Estas fueron las únicas precauciones de Felipe de Cáceres antes de dejar Asunción. Apenas se perdieron de vista las velas de los bergantines, el Domingo de Ramos de 1572, volvieron a sus conspiraciones los obispales.

Por aquel entonces había tomado cuerpo considerable en la vida asuncena un nuevo factor social y político, de gravitación decisiva por su número y homogeneidad: la población mestiza, elemento imprevisto, por cuya acción la tierra va a reconquistarse a sí misma con el correr del tiempo. Eran los mancebos de la tierra. Como hijos de hidalgos llevaban un palo, bastón o garrote, a modo de la espacia de los caballeros de Su Majestad. Nacieron y crecieron en medió de los tumultuosos acontecimientos que hemos reseñado. Ante sus ojos de niños pasaron con su prestancia guerrera, Alvar Núñez Cabeza de Vaca, Domingo de Irala, Diego de Abreu, Gonzalo de Mendoza, Nuflo de Chaves y otros capitanes, que llenaron con su fama y sus querellas los ámbitos de la Provincia. Ahora eran mozos, en la edad de los impulsos románticos y a su vez van a ser actores en las pasiones que dividieron antes y dividen ahora a sus padres, atraídos por

la voz de la sangre cuando no por los recuerdos que hirieron por primera vez su imaginación.

A 34 años de fundada la Asunción los "mancebos de la tierra" formaban ya un núcleo más numeroso que el de los conquistadores españoles.
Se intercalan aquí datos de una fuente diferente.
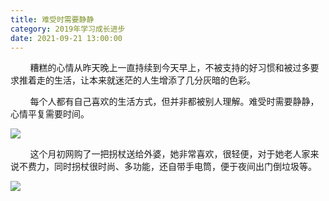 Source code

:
 ```yaml
---
title: 难受时需要静静
category: 2019年学习成长进步
date: 2021-09-21 13:00:00
---
```


        糟糕的心情从昨天晚上一直持续到今天早上，不被支持的好习惯和被过多要求推着走的生活，让本来就迷茫的人生增添了几分灰暗的色彩。

        每个人都有自己喜欢的生活方式，但并非都被别人理解。难受时需要静静，心情平复需要时间。

![](https://markdown-1301532546.cos.ap-guangzhou.myqcloud.com/peipei_blog/20210921145833.jpeg)  

        这个月初网购了一把拐杖送给外婆，她非常喜欢，很轻便，对于她老人家来说不费力，同时拐杖很时尚、多功能，还自带手电筒，便于夜间出门倒垃圾等。

![](https://markdown-1301532546.cos.ap-guangzhou.myqcloud.com/peipei_blog/20210921145837.jpeg)
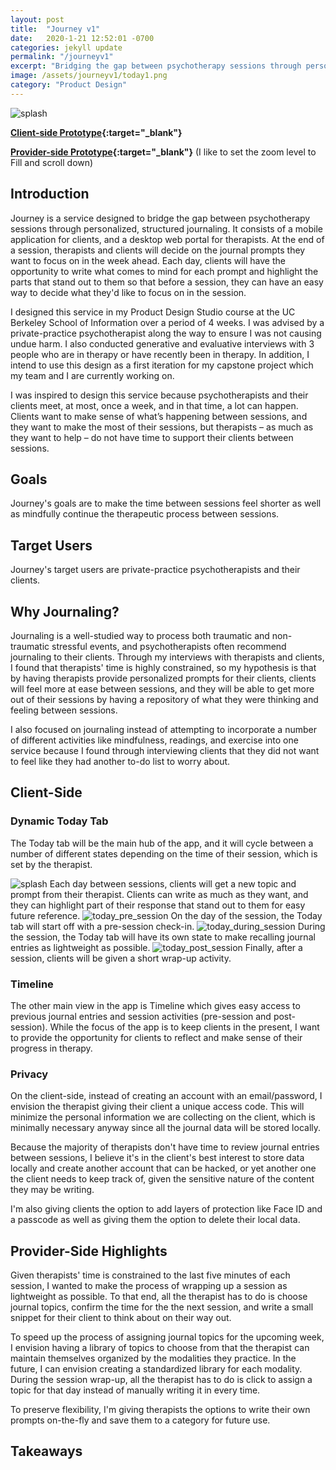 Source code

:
 ```yaml
---
layout: post
title:  "Journey v1"
date:   2020-1-21 12:52:01 -0700
categories: jekyll update
permalink: "/journeyv1"
excerpt: "Bridging the gap between psychotherapy sessions through personalized, structured journaling"
image: /assets/journeyv1/today1.png
category: "Product Design"
---
```


<img src="/assets/journeyv1/today1.png" alt="splash" />

**[Client-side Prototype](https://www.figma.com/proto/FT1TJLTnzBh0TGV3i5iv6G/v1?node-id=42%3A0&scaling=scale-down){:target="_blank"}**

**[Provider-side Prototype](https://www.figma.com/proto/NUaTPF3WvQXSl8i8PjeVxS/v1?scaling=min-zoom&node-id=1%3A2){:target="_blank"}** (I like to set the zoom level to Fill and scroll down)

## Introduction
Journey is a service designed to bridge the gap between psychotherapy sessions through personalized, structured journaling. It consists of a mobile application for clients, and a desktop web portal for therapists. At the end of a session, therapists and clients will decide on the journal prompts they want to focus on in the week ahead. Each day, clients will have the opportunity to write what comes to mind for each prompt and highlight the parts that stand out to them so that before a session, they can have an easy way to decide what they'd like to focus on in the session.

I designed this service in my Product Design Studio course at the UC Berkeley School of Information over a period of 4 weeks. I was advised by a private-practice psychotherapist along the way to ensure I was not causing undue harm. I also conducted generative and evaluative interviews with 3 people who are in therapy or have recently been in therapy. In addition, I intend to use this design as a first iteration for my capstone project which my team and I are currently working on.

I was inspired to design this service because psychotherapists and their clients meet, at most, once a week, and in that time, a lot can happen. Clients want to make sense of what’s happening between sessions, and they want to make the most of their sessions, but therapists – as much as they want to help – do not have time to support their clients between sessions.

## Goals
Journey's goals are to make the time between sessions feel shorter as well as mindfully continue the therapeutic process between sessions.

## Target Users
Journey's target users are private-practice psychotherapists and their clients.

## Why Journaling?
Journaling is a well-studied way to process both traumatic and non-traumatic stressful events, and psychotherapists often recommend journaling to their clients. Through my interviews with therapists and clients, I found that therapists' time is highly constrained, so my hypothesis is that by having therapists provide personalized prompts for their clients, clients will feel more at ease between sessions, and they will be able to get more out of their sessions by having a repository of what they were thinking and feeling between sessions.

I also focused on journaling instead of attempting to incorporate a number of different activities like mindfulness, readings, and exercise into one service because I found through interviewing clients that they did not want to feel like they had another to-do list to worry about.

## Client-Side
### Dynamic Today Tab
The Today tab will be the main hub of the app, and it will cycle between a number of different states depending on the time of their session, which is set by the therapist.

<img src="/assets/journeyv1/today1.png" alt="splash" />
Each day between sessions, clients will get a new topic and prompt from their therapist. Clients can write as much as they want, and they can highlight part of their response that stand out to them for easy future reference.

<img src="/assets/journeyv1/today_pre_session.png" alt="today_pre_session" />
On the day of the session, the Today tab will start off with a pre-session check-in.

<img src="/assets/journeyv1/today_during_session.png" alt="today_during_session" />
During the session, the Today tab will have its own state to make recalling journal entries as lightweight as possible.

<img src="/assets/journeyv1/today_post_session.png" alt="today_post_session" />
Finally, after a session, clients will be given a short wrap-up activity.

### Timeline
The other main view in the app is Timeline which gives easy access to previous journal entries and session activities (pre-session and post-session). While the focus of the app is to keep clients in the present, I want to provide the opportunity for clients to reflect and make sense of their progress in therapy.

### Privacy
On the client-side, instead of creating an account with an email/password, I envision the therapist giving their client a unique access code. This will minimize the personal information we are collecting on the client, which is minimally necessary anyway since all the journal data will be stored locally.

Because the majority of therapists don't have time to review journal entries between sessions, I believe it's in the client's best interest to store data locally and create another account that can be hacked, or yet another one the client needs to keep track of, given the sensitive nature of the content they may be writing.

I'm also giving clients the option to add layers of protection like Face ID and a passcode as well as giving them the option to delete their local data.

## Provider-Side Highlights
Given therapists' time is constrained to the last five minutes of each session, I wanted to make the process of wrapping up a session as lightweight as possible. To that end, all the therapist has to do is choose journal topics, confirm the time for the the next session, and write a small snippet for their client to think about on their way out.



To speed up the process of assigning journal topics for the upcoming week, I envision having a library of topics to choose from that the therapist can maintain themselves organized by the modalities they practice. In the future, I can envision creating a standardized library for each modality. During the session wrap-up, all the therapist has to do is click to assign a topic for that day instead of manually writing it in every time.

To preserve flexibility, I'm giving therapists the options to write their own prompts on-the-fly and save them to a category for future use.

## Takeaways
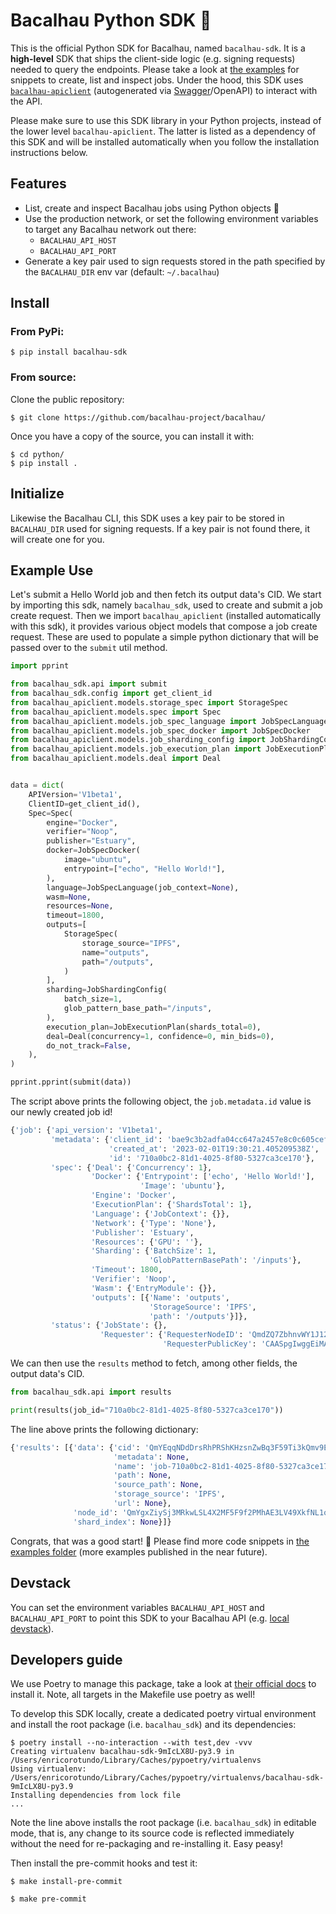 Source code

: # Bacalhau Python SDK :snake:

This is the official Python SDK for Bacalhau, named `bacalhau-sdk`.
It is a **high-level** SDK that ships the client-side logic (e.g. signing requests) needed to query the endpoints.
Please take a look at [the examples](./examples) for snippets to create, list and inspect jobs.
Under the hood, this SDK uses [`bacalhau-apiclient`](../clients) (autogenerated via [Swagger](https://swagger.io/tools/swagger-codegen/)/OpenAPI) to interact with the API.

Please make sure to use this SDK library in your Python projects, instead of the lower level `bacalhau-apiclient`.
The latter is listed as a dependency of this SDK and will be installed automatically when you follow the installation instructions below.

## Features

* List, create and inspect Bacalhau jobs using Python objects :balloon:
* Use the production network, or set the following environment variables to target any Bacalhau network out there:
    * `BACALHAU_API_HOST`
    * `BACALHAU_API_PORT`
* Generate a key pair used to sign requests stored in the path specified by the `BACALHAU_DIR` env var (default: `~/.bacalhau`)
## Install

### From PyPi:

```console
$ pip install bacalhau-sdk
```

### From source:

Clone the public repository:

``` console
$ git clone https://github.com/bacalhau-project/bacalhau/
```

Once you have a copy of the source, you can install it with:

``` console
$ cd python/
$ pip install .
```

## Initialize

Likewise the Bacalhau CLI, this SDK uses a key pair to be stored in `BACALHAU_DIR` used for signing requests.
If a key pair is not found there, it will create one for you.


## Example Use

Let's submit a Hello World job and then fetch its output data's CID.
We start by importing this sdk, namely `bacalhau_sdk`, used to create and submit a job create request.
Then we import `bacalhau_apiclient` (installed automatically with this sdk), it provides various object models that compose a job create request.
These are used to populate a simple python dictionary that will be passed over to the `submit` util method.

```python
import pprint

from bacalhau_sdk.api import submit
from bacalhau_sdk.config import get_client_id
from bacalhau_apiclient.models.storage_spec import StorageSpec
from bacalhau_apiclient.models.spec import Spec
from bacalhau_apiclient.models.job_spec_language import JobSpecLanguage
from bacalhau_apiclient.models.job_spec_docker import JobSpecDocker
from bacalhau_apiclient.models.job_sharding_config import JobShardingConfig
from bacalhau_apiclient.models.job_execution_plan import JobExecutionPlan
from bacalhau_apiclient.models.deal import Deal


data = dict(
    APIVersion='V1beta1',
    ClientID=get_client_id(),
    Spec=Spec(
        engine="Docker",
        verifier="Noop",
        publisher="Estuary",
        docker=JobSpecDocker(
            image="ubuntu",
            entrypoint=["echo", "Hello World!"],
        ),
        language=JobSpecLanguage(job_context=None),
        wasm=None,
        resources=None,
        timeout=1800,
        outputs=[
            StorageSpec(
                storage_source="IPFS",
                name="outputs",
                path="/outputs",
            )
        ],
        sharding=JobShardingConfig(
            batch_size=1,
            glob_pattern_base_path="/inputs",
        ),
        execution_plan=JobExecutionPlan(shards_total=0),
        deal=Deal(concurrency=1, confidence=0, min_bids=0),
        do_not_track=False,
    ),
)

pprint.pprint(submit(data))
```

The script above prints the following object, the `job.metadata.id` value is our newly created job id!

```python
{'job': {'api_version': 'V1beta1',
         'metadata': {'client_id': 'bae9c3b2adfa04cc647a2457e8c0c605cef8ed93bdea5ac5f19f94219f722dfe',
                      'created_at': '2023-02-01T19:30:21.405209538Z',
                      'id': '710a0bc2-81d1-4025-8f80-5327ca3ce170'},
         'spec': {'Deal': {'Concurrency': 1},
                  'Docker': {'Entrypoint': ['echo', 'Hello World!'],
                             'Image': 'ubuntu'},
                  'Engine': 'Docker',
                  'ExecutionPlan': {'ShardsTotal': 1},
                  'Language': {'JobContext': {}},
                  'Network': {'Type': 'None'},
                  'Publisher': 'Estuary',
                  'Resources': {'GPU': ''},
                  'Sharding': {'BatchSize': 1,
                               'GlobPatternBasePath': '/inputs'},
                  'Timeout': 1800,
                  'Verifier': 'Noop',
                  'Wasm': {'EntryModule': {}},
                  'outputs': [{'Name': 'outputs',
                               'StorageSource': 'IPFS',
                               'path': '/outputs'}]},
         'status': {'JobState': {},
                    'Requester': {'RequesterNodeID': 'QmdZQ7ZbhnvWY1J12XYKGHApJ6aufKyLNSvf8jZBrBaAVL',
                                  'RequesterPublicKey': 'CAASpgIwggEiMA0GCSqGSIb3DQEBAQUAA4IBDwAwggEKAoIBAQDVRKPgCfY2fgfrkHkFjeWcqno+MDpmp8DgVaY672BqJl/dZFNU9lBg2P8Znh8OTtHPPBUBk566vU3KchjW7m3uK4OudXrYEfSfEPnCGmL6GuLiZjLf+eXGEez7qPaoYqo06gD8ROdD8VVse27E96LlrpD1xKshHhqQTxKoq1y6Rx4DpbkSt966BumovWJ70w+Nt9ZkPPydRCxVnyWS1khECFQxp5Ep3NbbKtxHNX5HeULzXN5q0EQO39UN6iBhiI34eZkH7PoAm3Vk5xns//FjTAvQw6wZUu8LwvZTaihs+upx2zZysq6CEBKoeNZqed9+Tf+qHow0P5pxmiu+or+DAgMBAAE='}}}}
```

We can then use the `results` method to fetch, among other fields, the output data's CID.

```python
from bacalhau_sdk.api import results

print(results(job_id="710a0bc2-81d1-4025-8f80-5327ca3ce170"))
```

The line above prints the following dictionary:

```python
{'results': [{'data': {'cid': 'QmYEqqNDdDrsRhPRShKHzsnZwBq3F59Ti3kQmv9En4i5Sw',
                       'metadata': None,
                       'name': 'job-710a0bc2-81d1-4025-8f80-5327ca3ce170-shard-0-host-QmYgxZiySj3MRkwLSL4X2MF5F9f2PMhAE3LV49XkfNL1o3',
                       'path': None,
                       'source_path': None,
                       'storage_source': 'IPFS',
                       'url': None},
              'node_id': 'QmYgxZiySj3MRkwLSL4X2MF5F9f2PMhAE3LV49XkfNL1o3',
              'shard_index': None}]}
```

Congrats, that was a good start! 🎈
Please find more code snippets in [the examples folder](./examples) (more examples published in the near future).

## Devstack

You can set the environment variables `BACALHAU_API_HOST` and `BACALHAU_API_PORT` to point this SDK to your Bacalhau API (e.g. [local devstack](../docs/running_locally.md)).

## Developers guide

We use Poetry to manage this package, take a look at [their official docs](https://python-poetry.org/docs/) to install it.
Note, all targets in the Makefile use poetry as well!

To develop this SDK locally, create a dedicated poetry virtual environment and install the root package (i.e. `bacalhau_sdk`) and its dependencies:

```shell
$ poetry install --no-interaction --with test,dev -vvv
Creating virtualenv bacalhau-sdk-9mIcLX8U-py3.9 in /Users/enricorotundo/Library/Caches/pypoetry/virtualenvs
Using virtualenv: /Users/enricorotundo/Library/Caches/pypoetry/virtualenvs/bacalhau-sdk-9mIcLX8U-py3.9
Installing dependencies from lock file
...
```

Note the line above installs the root package (i.e. `bacalhau_sdk`) in editable mode, that is, any change to its source code is reflected immediately without the need for re-packaging and re-installing it. Easy peasy!

Then install the pre-commit hooks and test it:

```shell
$ make install-pre-commit

$ make pre-commit
```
Aunque atraídos por confusas tendencias, en lo fundamental surgia con ellos una nueva conciencia colectiva, al punto , que algunos conquistadores vieron en esta transformación del cuerpo social una amenaza próxima para el predominio español. Así, Martín de Orué escribía alarmado al Rey porque ellos (los mancebos) son muchos y no bien inclinados y cada día son más y los españoles viejos y pocos. Reclamaba remedio a esta situación, que se presentaba con todas las características de una fatalidad aritmética.

La verdad es que el proceso biológico estaba completando un ciclo, a lo largo de más de un cuarto de siglo. La configuración política ha cambiado por completo en torno a Felipe de Cáceres, último representante del despotismo de aquel grupo de cuatro Oficiales Reales, que impusiera su poder desde 1544, y cuya fuerza declinante va chocando, desde la muerte de Irala, con las vanguardias siempre reforzadas de una nueva generación.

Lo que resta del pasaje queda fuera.